Data supplied:
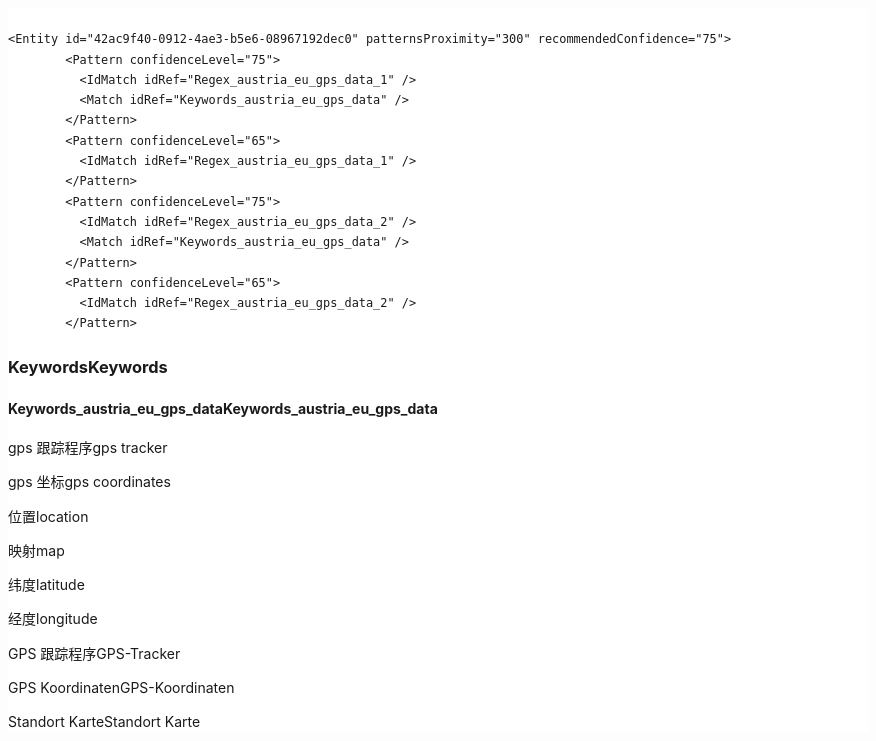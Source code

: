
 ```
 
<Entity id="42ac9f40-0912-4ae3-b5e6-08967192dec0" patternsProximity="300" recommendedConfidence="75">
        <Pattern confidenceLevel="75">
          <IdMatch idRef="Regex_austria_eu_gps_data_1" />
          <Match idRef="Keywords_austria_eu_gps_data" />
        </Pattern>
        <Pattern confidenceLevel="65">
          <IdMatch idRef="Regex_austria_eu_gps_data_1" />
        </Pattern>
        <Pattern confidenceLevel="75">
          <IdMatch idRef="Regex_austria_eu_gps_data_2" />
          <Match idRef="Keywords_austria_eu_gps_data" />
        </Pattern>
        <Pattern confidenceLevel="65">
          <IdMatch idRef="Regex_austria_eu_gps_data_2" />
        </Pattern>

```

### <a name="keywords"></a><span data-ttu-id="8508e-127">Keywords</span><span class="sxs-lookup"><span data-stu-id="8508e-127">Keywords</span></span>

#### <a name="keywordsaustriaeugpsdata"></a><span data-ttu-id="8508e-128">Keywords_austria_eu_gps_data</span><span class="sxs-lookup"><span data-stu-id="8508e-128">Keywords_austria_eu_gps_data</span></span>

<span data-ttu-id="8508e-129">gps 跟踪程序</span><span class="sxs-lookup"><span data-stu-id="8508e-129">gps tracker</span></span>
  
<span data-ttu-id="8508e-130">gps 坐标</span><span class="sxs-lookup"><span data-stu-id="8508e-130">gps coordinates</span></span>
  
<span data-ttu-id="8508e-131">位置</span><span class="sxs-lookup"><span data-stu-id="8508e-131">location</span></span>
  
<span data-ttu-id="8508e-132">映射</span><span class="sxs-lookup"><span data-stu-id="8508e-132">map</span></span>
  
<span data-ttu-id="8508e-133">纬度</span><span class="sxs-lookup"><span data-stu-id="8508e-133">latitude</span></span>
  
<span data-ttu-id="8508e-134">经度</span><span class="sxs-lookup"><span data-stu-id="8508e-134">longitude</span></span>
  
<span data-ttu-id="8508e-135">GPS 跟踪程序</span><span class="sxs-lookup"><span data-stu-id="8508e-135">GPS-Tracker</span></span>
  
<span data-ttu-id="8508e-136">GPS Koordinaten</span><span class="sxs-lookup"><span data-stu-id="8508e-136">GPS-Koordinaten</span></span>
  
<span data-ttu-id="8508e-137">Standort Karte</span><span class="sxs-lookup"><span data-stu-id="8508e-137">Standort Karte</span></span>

Task goal: Quote each entry above verbatim and drop the pictures.

Solution for this problem:
Source code

:
 ```
 
<Entity id="42ac9f40-0912-4ae3-b5e6-08967192dec0" patternsProximity="300" recommendedConfidence="75">
        <Pattern confidenceLevel="75">
          <IdMatch idRef="Regex_austria_eu_gps_data_1" />
          <Match idRef="Keywords_austria_eu_gps_data" />
        </Pattern>
        <Pattern confidenceLevel="65">
          <IdMatch idRef="Regex_austria_eu_gps_data_1" />
        </Pattern>
        <Pattern confidenceLevel="75">
          <IdMatch idRef="Regex_austria_eu_gps_data_2" />
          <Match idRef="Keywords_austria_eu_gps_data" />
        </Pattern>
        <Pattern confidenceLevel="65">
          <IdMatch idRef="Regex_austria_eu_gps_data_2" />
        </Pattern>

```

### <a name="keywords"></a><span data-ttu-id="8508e-127">Keywords</span><span class="sxs-lookup"><span data-stu-id="8508e-127">Keywords</span></span>

#### <a name="keywordsaustriaeugpsdata"></a><span data-ttu-id="8508e-128">Keywords_austria_eu_gps_data</span><span class="sxs-lookup"><span data-stu-id="8508e-128">Keywords_austria_eu_gps_data</span></span>

<span data-ttu-id="8508e-129">gps 跟踪程序</span><span class="sxs-lookup"><span data-stu-id="8508e-129">gps tracker</span></span>
  
<span data-ttu-id="8508e-130">gps 坐标</span><span class="sxs-lookup"><span data-stu-id="8508e-130">gps coordinates</span></span>
  
<span data-ttu-id="8508e-131">位置</span><span class="sxs-lookup"><span data-stu-id="8508e-131">location</span></span>
  
<span data-ttu-id="8508e-132">映射</span><span class="sxs-lookup"><span data-stu-id="8508e-132">map</span></span>
  
<span data-ttu-id="8508e-133">纬度</span><span class="sxs-lookup"><span data-stu-id="8508e-133">latitude</span></span>
  
<span data-ttu-id="8508e-134">经度</span><span class="sxs-lookup"><span data-stu-id="8508e-134">longitude</span></span>
  
<span data-ttu-id="8508e-135">GPS 跟踪程序</span><span class="sxs-lookup"><span data-stu-id="8508e-135">GPS-Tracker</span></span>
  
<span data-ttu-id="8508e-136">GPS Koordinaten</span><span class="sxs-lookup"><span data-stu-id="8508e-136">GPS-Koordinaten</span></span>
  
<span data-ttu-id="8508e-137">Standort Karte</span><span class="sxs-lookup"><span data-stu-id="8508e-137">Standort Karte</span></span>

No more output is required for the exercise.